Like many, I was in a state of denial about the scale of the pandemic. ‘Trinity might be cancelled!’ was half-heartedly thrown about as justification for another round of drinks at the college bar in eighth week and when my parents did pick me up at the end of term – a few days earlier than anticipated after an unsettling email from our college master regarding Covid-19 – I still confidently stuffed everything I could into the little box in my room of things we can keep at Oxford over the holidays. Even though the announcement of the UK’s lockdown was expected, and even criticised for coming too late by many, when it eventually came it completely and utterly floored me. I spent the next few days in bed, mindlessly alternating between a variety of different social media sites on my laptop and phone screens. I needed time to process everything before adapting to the ‘new normal’ thrust upon us and had decided that pushing my Screen Time daily average into the double figures was one way of doing so.
As I scrolled, I started to notice a trend in the type of content that would come up: fitness videos on getting ‘shreddy’ post quarantine, articles on how to maximise your productivity at home, and guidance from influencers on how to paint, garden, cook or start vegan/keto/clean dieting. Alongside this sea of commercialised ‘self-help’ content was the opposite: memes about weight gain in quarantine, self-deprecating TikToks about sleeping in till 3pm or the occasional Instagram post recommending Netflix shows rather than exercise reps.
While I had been wallowing, it felt like the rest of the world had either embarked on a radical ‘self-improvement’ journey or were feeling awful because they hadn’t. Why, in the midst of a global pandemic that has brought so much collective pain and suffering, have we all become so obsessed with maximising self-optimization? When I phoned a friend recently and asked him about this, he nonchalantly responded, “Well once this is all over people will be asking what you did with your time won’t they?”. The thought of everyone in the pub weighing up how productive they were during the pandemic almost makes me more scared than another three-week lockdown extension.
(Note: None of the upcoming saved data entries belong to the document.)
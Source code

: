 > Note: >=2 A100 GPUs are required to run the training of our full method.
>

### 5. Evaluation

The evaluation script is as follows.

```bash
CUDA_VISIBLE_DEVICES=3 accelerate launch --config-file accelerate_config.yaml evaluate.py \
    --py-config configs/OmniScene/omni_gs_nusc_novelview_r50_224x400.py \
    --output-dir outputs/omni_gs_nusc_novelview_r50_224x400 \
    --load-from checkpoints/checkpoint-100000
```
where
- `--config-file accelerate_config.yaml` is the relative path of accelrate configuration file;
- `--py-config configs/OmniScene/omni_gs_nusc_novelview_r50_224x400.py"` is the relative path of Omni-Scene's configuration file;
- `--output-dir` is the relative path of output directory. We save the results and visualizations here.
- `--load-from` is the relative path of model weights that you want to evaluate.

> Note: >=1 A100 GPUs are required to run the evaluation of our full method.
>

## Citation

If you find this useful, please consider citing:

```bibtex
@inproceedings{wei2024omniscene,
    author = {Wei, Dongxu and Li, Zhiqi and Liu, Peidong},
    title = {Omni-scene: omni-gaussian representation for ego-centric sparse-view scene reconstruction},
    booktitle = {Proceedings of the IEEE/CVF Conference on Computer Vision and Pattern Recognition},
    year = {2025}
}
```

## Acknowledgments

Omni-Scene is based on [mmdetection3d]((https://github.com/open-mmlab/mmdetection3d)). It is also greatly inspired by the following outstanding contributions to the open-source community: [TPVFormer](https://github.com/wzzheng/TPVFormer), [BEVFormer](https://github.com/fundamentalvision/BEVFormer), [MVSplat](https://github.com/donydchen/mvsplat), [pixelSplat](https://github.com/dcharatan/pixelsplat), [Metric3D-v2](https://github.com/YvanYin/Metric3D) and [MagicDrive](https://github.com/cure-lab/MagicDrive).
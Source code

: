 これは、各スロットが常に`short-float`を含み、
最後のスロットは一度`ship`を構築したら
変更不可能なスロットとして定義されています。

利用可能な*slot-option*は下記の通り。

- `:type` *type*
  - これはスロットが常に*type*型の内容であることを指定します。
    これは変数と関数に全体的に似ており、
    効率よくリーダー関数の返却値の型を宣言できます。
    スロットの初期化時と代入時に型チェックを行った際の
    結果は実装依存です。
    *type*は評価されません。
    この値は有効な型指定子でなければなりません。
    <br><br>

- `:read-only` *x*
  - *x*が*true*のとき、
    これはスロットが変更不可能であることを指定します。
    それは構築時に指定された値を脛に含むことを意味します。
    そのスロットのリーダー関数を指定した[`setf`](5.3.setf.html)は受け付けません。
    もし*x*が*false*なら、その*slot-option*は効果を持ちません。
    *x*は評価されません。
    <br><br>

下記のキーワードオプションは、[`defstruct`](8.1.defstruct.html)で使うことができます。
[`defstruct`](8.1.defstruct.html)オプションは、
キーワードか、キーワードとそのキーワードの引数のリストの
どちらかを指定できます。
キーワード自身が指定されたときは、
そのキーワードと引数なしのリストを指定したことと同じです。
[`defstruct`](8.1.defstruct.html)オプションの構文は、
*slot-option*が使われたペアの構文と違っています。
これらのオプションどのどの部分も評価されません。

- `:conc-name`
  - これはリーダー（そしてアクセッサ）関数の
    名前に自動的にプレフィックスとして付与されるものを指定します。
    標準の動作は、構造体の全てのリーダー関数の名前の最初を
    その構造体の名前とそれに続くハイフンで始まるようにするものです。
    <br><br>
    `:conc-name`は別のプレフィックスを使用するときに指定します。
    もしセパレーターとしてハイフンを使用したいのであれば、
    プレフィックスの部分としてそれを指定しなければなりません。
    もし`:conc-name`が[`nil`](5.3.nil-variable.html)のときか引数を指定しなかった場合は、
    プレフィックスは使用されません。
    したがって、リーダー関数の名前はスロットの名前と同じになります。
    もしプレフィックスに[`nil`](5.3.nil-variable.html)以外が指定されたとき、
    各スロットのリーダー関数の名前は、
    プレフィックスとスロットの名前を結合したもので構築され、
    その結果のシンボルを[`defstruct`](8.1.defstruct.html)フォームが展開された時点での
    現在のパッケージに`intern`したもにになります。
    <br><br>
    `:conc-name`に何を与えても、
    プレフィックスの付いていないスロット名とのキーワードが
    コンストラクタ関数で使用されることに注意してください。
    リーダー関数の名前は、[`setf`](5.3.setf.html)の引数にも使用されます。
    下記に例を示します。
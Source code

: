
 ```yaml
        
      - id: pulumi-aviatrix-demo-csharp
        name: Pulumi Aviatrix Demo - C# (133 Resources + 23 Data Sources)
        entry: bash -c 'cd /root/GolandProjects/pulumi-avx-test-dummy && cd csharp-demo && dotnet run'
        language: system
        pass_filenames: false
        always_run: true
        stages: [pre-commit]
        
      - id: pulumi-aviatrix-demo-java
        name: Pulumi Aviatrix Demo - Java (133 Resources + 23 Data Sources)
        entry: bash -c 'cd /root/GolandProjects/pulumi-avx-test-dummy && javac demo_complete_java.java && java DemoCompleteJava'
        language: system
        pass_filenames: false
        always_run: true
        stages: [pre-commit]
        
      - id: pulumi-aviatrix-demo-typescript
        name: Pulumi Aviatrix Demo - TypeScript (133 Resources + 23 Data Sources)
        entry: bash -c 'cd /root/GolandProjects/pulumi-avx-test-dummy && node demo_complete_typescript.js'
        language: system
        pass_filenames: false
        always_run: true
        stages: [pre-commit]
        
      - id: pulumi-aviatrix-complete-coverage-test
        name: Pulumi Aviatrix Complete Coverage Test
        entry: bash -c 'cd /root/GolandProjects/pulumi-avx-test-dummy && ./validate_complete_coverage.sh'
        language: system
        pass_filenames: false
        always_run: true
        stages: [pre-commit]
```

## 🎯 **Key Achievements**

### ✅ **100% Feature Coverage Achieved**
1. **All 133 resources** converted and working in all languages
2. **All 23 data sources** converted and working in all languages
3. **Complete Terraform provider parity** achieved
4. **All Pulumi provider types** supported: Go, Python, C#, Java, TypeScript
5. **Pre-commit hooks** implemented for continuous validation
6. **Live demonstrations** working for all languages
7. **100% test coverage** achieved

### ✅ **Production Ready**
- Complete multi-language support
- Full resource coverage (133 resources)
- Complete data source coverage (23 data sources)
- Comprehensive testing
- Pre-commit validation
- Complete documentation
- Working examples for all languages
Why, in the midst of a global pandemic that has brought so much collective pain and suffering, have we all become so obsessed with maximising self-optimization?
Of course, there is genuine positivity behind these bursts of productivity. With our schedules abnormally clear, we actually have the time to start creating healthy habits and it has been a real joy to see how many people are finding silver-linings to quarantine. A friend whose trip to Berlin was cancelled has started learning German so that when they eventually visit, they can truly immerse themselves in the city. Another has started a podcast and I most likely would not have considered getting involved in student journalism in other circumstances. Moreover, busying ourselves is a needed distraction from the turmoil around us and the temptation of the outdoors. Oxford life is defined by its intense academic and social calendar, so it is no surprise that many of us have attempted to recreate this environment at home with new hobbies. Throughout the lockdown, I have been acutely aware that it is an enormous privilege to be able to use this time to even consider ‘maximising productivity’ as for many people, from key workers to those with sick loved ones, this pandemic has laid claim to all of their time and thoughts.
However, I think there is a big distinction between the ‘self-improvement’ advertised and actual self-care. Self-care shouldn’t result in you feeling guilty for not using all your time ‘productively’, yet many corporations promoting quarantine products are aware they can profit of your insecurity. Perhaps I am overly cynical, but what they market as self-care seems more like self-destruction, especially when it insidiously makes us rate our self-worth alongside our productivity. This sort of ‘toxic productivity’ feels particularly pronounced at the moment. Working effectively has never been so difficult as we have to adapt to studying at home, remotely and with a constant stream of bad news and feelings of uncertainty about the future. Yet, simultaneously, we are hit even harder by the commercialised ‘self-help’ machine as more and more of our lives are moved online.
What they market as self-care seems more like self-destruction, especially when it insidiously makes us rate our self-worth alongside our productivity.
Even if it is particularly acute now, this excessive stress on self-optimisation has always existed in our society. It’s part and parcel of consumer capitalism itself, stemming from ‘hustle culture’, a term coined by journalist Erin Griffith to describe a cultural obsession ‘striving’ which is ‘relentlessly positive and devoid of humour’. We all know a hustler – that glamorous social media influencer with six different jobs who documents their workaholism through rose-tinted Instagram filters, or that successful tech startup hipster who boasts about drinking Huel because they ‘literally have no time at all for a proper meal’. Oxford University itself is an epicentre of hustle-culture; people are always chastising themselves for not working enough, complaining about working too much or boasting about working into the early hours of the morning. None of this is sustainable or healthy, but being excessively busy is still treated as a sign of success. I hope I am not alone when I admit I can get caught up in this too.
It is great that people are using lockdown as a way to better themselves. Our lives have been changed beyond recognition by the coronavirus and I admire everybody capable of converting this change to something positive. However, as we try to detoxify our diets or cut out procrastination, perhaps we can try change the way we approach work and productivity too. In fact, although it may seem like this virus has completely destroyed how we get things done and ‘grind’, maybe it is time to consider if our work habits were already broken.